• [Task item]
From the entries that follow, list every line in which the string "存放React" appears.

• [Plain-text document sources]
========================================================================

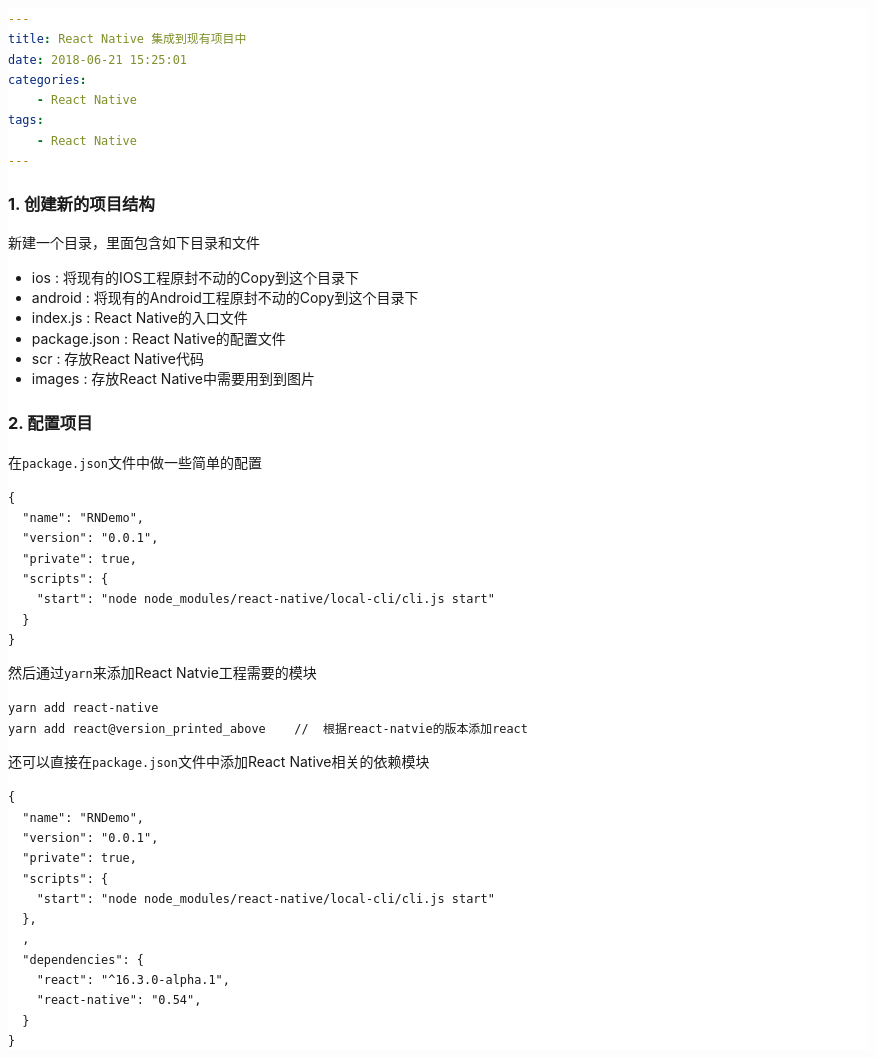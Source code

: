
 ```yaml
---
title: React Native 集成到现有项目中
date: 2018-06-21 15:25:01
categories: 
    - React Native
tags:
    - React Native
---
```


### 1. 创建新的项目结构

新建一个目录，里面包含如下目录和文件

* ios : 将现有的IOS工程原封不动的Copy到这个目录下
* android : 将现有的Android工程原封不动的Copy到这个目录下
* index.js : React Native的入口文件
* package.json : React Native的配置文件
* scr : 存放React Native代码
* images : 存放React Native中需要用到到图片



### 2. 配置项目

在`package.json`文件中做一些简单的配置

    {
      "name": "RNDemo",
      "version": "0.0.1",
      "private": true,
      "scripts": {
        "start": "node node_modules/react-native/local-cli/cli.js start"
      }
    }

然后通过`yarn`来添加React Natvie工程需要的模块

    yarn add react-native
    yarn add react@version_printed_above    //  根据react-natvie的版本添加react
    
还可以直接在`package.json`文件中添加React Native相关的依赖模块

    {
      "name": "RNDemo",
      "version": "0.0.1",
      "private": true,
      "scripts": {
        "start": "node node_modules/react-native/local-cli/cli.js start"
      },
      ,
      "dependencies": {
        "react": "^16.3.0-alpha.1",
        "react-native": "0.54",
      }
    }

========================================================================

• [Exercise response]
* scr : 存放React Native代码
* images : 存放React Native中需要用到到图片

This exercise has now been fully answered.